También a la conciencia la concibe como intenso padecimiento. En Elegías a la muerte de Pablo Neruda dice: “Cada conciencia llega como llaga”. Su torbellino iracundo lo entrega con toda conciencia para agredir a la conciencia de los hombres. Lo afirma en La edad del tiempo: “Porque queremos que duelan más los golpes de la conciencia”. Muchas veces una misma cosa es juzgada sucesivamente con juicios opuestos, por someterse completamente a su conciencia, que veía y sentía de diferentes maneras una misma realidad en distintos momentos. En alguna ocasión la vio radiante de alegría, de hermosura, de paz, de concordia y el amor se desbordaba incontenible, como se alude al principio de esta exposición, y como lo que percibía y sentía era armonía, su expresión también se hacía serena y armoniosa, y cuando su conciencia se fijaba en aspectos sórdidos, tenebrosos, caóticos y llenos de fealdad, su expresión igualmente se desordenaba, se oscurecía y a veces se hacía repulsiva.
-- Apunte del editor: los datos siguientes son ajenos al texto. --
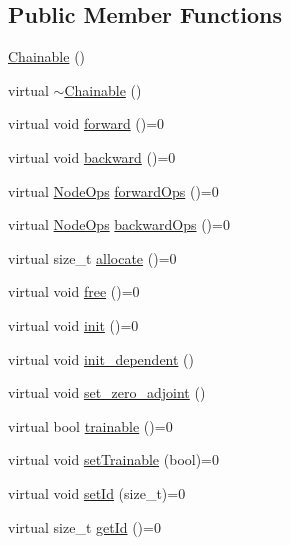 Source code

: \subsection*{Public Member Functions}
\begin{DoxyCompactItemize}
\item 
\hyperlink{classmarian_1_1Chainable_a7dca365afdad93e9f14dd3a9eb448a67}{Chainable} ()
\item 
virtual \hyperlink{classmarian_1_1Chainable_a97748d5fa4766b4006be2e00509f9d69}{$\sim$\+Chainable} ()
\item 
virtual void \hyperlink{classmarian_1_1Chainable_ae34ca176aa8332060971e48e5924021d}{forward} ()=0
\item 
virtual void \hyperlink{classmarian_1_1Chainable_ac378f88a43e622f8ebe915e07a6e3afd}{backward} ()=0
\item 
virtual \hyperlink{namespacemarian_a4956376218cc236016c20bc4071470da}{Node\+Ops} \hyperlink{classmarian_1_1Chainable_ad384c497e09e7af6a5a2e5b660a587a1}{forward\+Ops} ()=0
\item 
virtual \hyperlink{namespacemarian_a4956376218cc236016c20bc4071470da}{Node\+Ops} \hyperlink{classmarian_1_1Chainable_a309d5314142f2a3bbdb555c631b9ff81}{backward\+Ops} ()=0
\item 
virtual size\+\_\+t \hyperlink{classmarian_1_1Chainable_abfe36e67806df6681bdcd7bf81cbab16}{allocate} ()=0
\item 
virtual void \hyperlink{classmarian_1_1Chainable_a0b0a98056948c3cb92e1bad73f32781c}{free} ()=0
\item 
virtual void \hyperlink{classmarian_1_1Chainable_a38fc006b882be3f26352a6b6364e60e7}{init} ()=0
\item 
virtual void \hyperlink{classmarian_1_1Chainable_a489e63a97b6940ab1d7065e2b4f935f2}{init\+\_\+dependent} ()
\item 
virtual void \hyperlink{classmarian_1_1Chainable_ab8d92dd0145cc2fdf9c634f3493afa3e}{set\+\_\+zero\+\_\+adjoint} ()
\item 
virtual bool \hyperlink{classmarian_1_1Chainable_aaec9da795a462f3ed88325769d8c238a}{trainable} ()=0
\item 
virtual void \hyperlink{classmarian_1_1Chainable_a0af1d5f65be7f857b18370dfa1df1638}{set\+Trainable} (bool)=0
\item 
virtual void \hyperlink{classmarian_1_1Chainable_a394a7e3f35fc90a7d9e717c7512fd2f1}{set\+Id} (size\+\_\+t)=0
\item 
virtual size\+\_\+t \hyperlink{classmarian_1_1Chainable_a2dff8542fdaf06b18dcf26f5a5834621}{get\+Id} ()=0

\end{DoxyCompactItemize}

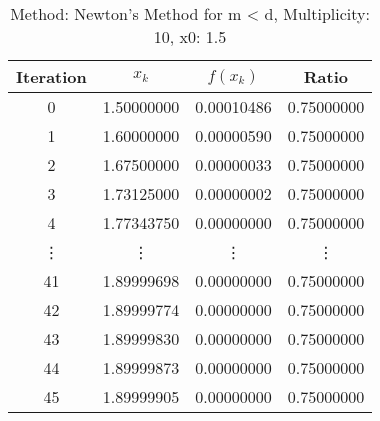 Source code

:\begin{table}
\centering
\caption{Method: Newton's Method for m < d, Multiplicity: 10, x0: 1.5}
\label{tab:table_Newton's_Method_for_m_<_d_10_1_5}
\begin{tabular}{c c c c}
\toprule
Iteration &      $x_k$ &   $f(x_k)$ &      Ratio \\
\midrule
        0 & 1.50000000 & 0.00010486 & 0.75000000 \\
        1 & 1.60000000 & 0.00000590 & 0.75000000 \\
        2 & 1.67500000 & 0.00000033 & 0.75000000 \\
        3 & 1.73125000 & 0.00000002 & 0.75000000 \\
        4 & 1.77343750 & 0.00000000 & 0.75000000 \\
   \vdots &     \vdots &     \vdots &     \vdots \\
       41 & 1.89999698 & 0.00000000 & 0.75000000 \\
       42 & 1.89999774 & 0.00000000 & 0.75000000 \\
       43 & 1.89999830 & 0.00000000 & 0.75000000 \\
       44 & 1.89999873 & 0.00000000 & 0.75000000 \\
       45 & 1.89999905 & 0.00000000 & 0.75000000 \\
\bottomrule
\end{tabular}
\end{table}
Otra forma de ese desorden es la mutilación del sentido o falsos apoyos lógicos en secuencias, aclaraciones o conclusiones que no resuelven ni explican nada. Se hermana en este sentido a Lautréamont. ¿No se ha dicho de los Cantos de Maldoror que es “el libro más loco, más incomprensible y más extravagante?”.

Pero así como surge la luz en medio de las tinieblas, surge también la esperanza en medio de todas las negatividades. En La edad del tiempo afirma:

Y del fuego de todo lo negado ha de venir la luz de lo que ha de venir.

Se precisa mucha audacia y valor para internarse por los hondos abismos del hombre y de la vida. Muchos poetas, sobre todo los románticos y surrealistas los penetraron y quedaron borrados por la locura o el suicidio, pero a Martínez Ocaranza lo salvó la raíz de que partía: el amor. En la obra acabada de citar reconoce el poder del amor que todo lo mueve. Allí dice:

Todo lo que camina se defiende

en un grito de amor,

con la doctrina

del nunca terminado movimiento.

Para seguir su camino de cánticos.

Creando más y más fuentes de sabias

y purísimas formas de armonía.

Martínez Ocaranza no se esforzaba mucho por publicar su poesía. La escribía por necesidad ineludible de dar salida al turbión de pensamientos, sensaciones y sentimientos que lo envolvían. A su poesía podrían aplicarse ciertas palabras de Baudelaire: “Yo la compararía a un sol negro si se pudiera concebir un astro negro que vierte luz y alegría”.